• **Exercise brief**
Copy out each line below that has the word "personalizáveis" in it.
(Listed entries begins)
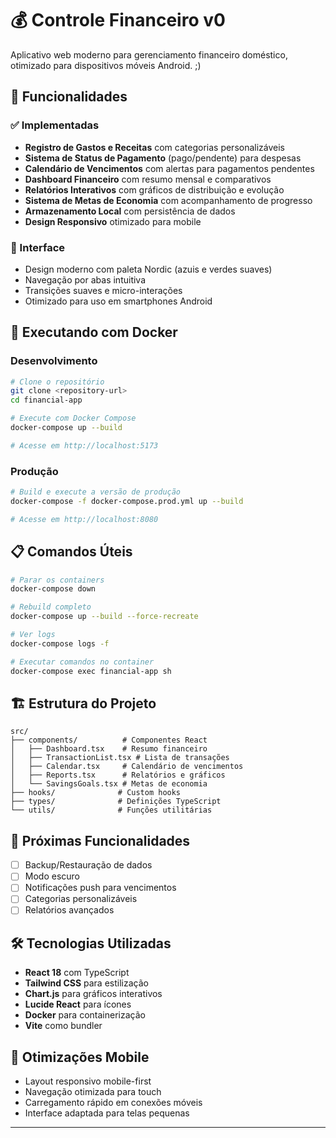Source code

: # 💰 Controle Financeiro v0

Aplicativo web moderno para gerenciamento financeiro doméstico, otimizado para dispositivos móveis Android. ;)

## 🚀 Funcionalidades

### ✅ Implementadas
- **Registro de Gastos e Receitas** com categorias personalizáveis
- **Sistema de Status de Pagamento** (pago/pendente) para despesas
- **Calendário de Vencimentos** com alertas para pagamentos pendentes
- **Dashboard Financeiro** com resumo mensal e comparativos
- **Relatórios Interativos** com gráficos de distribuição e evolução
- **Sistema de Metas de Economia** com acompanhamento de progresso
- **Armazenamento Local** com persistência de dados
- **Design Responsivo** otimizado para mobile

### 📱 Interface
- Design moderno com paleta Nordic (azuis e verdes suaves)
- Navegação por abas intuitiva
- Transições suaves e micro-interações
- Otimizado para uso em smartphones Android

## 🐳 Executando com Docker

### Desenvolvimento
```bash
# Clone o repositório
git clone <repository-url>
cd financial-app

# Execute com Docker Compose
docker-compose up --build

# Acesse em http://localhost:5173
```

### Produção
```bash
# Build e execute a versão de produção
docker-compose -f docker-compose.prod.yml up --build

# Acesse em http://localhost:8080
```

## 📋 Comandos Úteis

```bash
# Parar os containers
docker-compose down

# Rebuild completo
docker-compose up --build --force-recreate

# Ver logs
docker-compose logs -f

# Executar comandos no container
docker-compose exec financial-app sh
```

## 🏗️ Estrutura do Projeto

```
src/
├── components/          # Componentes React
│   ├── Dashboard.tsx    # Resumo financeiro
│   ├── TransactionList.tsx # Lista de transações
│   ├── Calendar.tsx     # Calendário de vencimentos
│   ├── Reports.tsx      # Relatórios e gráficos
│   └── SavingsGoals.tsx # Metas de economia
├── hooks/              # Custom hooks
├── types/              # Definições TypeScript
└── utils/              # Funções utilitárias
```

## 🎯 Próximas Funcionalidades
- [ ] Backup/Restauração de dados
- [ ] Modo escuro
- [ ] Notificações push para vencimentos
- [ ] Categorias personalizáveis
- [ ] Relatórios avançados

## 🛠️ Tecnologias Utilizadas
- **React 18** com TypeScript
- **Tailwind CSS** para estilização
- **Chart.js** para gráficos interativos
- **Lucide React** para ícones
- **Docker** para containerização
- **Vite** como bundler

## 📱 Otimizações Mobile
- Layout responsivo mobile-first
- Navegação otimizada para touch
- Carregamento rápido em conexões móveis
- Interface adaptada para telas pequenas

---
(Listed entries ends)
(Listed entries begins)
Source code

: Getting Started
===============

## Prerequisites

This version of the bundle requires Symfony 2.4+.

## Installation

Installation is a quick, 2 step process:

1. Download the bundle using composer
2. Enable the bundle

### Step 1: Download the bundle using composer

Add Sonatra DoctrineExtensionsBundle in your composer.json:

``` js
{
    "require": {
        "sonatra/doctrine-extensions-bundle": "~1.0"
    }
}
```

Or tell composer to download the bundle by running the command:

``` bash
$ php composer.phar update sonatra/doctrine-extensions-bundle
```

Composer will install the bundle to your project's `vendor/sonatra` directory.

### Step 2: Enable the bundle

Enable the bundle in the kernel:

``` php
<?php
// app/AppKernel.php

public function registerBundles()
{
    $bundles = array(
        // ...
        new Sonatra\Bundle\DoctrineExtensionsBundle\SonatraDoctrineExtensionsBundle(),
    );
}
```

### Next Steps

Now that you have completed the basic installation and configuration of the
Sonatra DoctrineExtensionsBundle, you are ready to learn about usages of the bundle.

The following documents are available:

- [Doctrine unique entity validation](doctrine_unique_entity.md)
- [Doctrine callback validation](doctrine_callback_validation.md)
(Listed entries ends)
• **Solution**
- **Registro de Gastos e Receitas** com categorias personalizáveis
- [ ] Categorias personalizáveis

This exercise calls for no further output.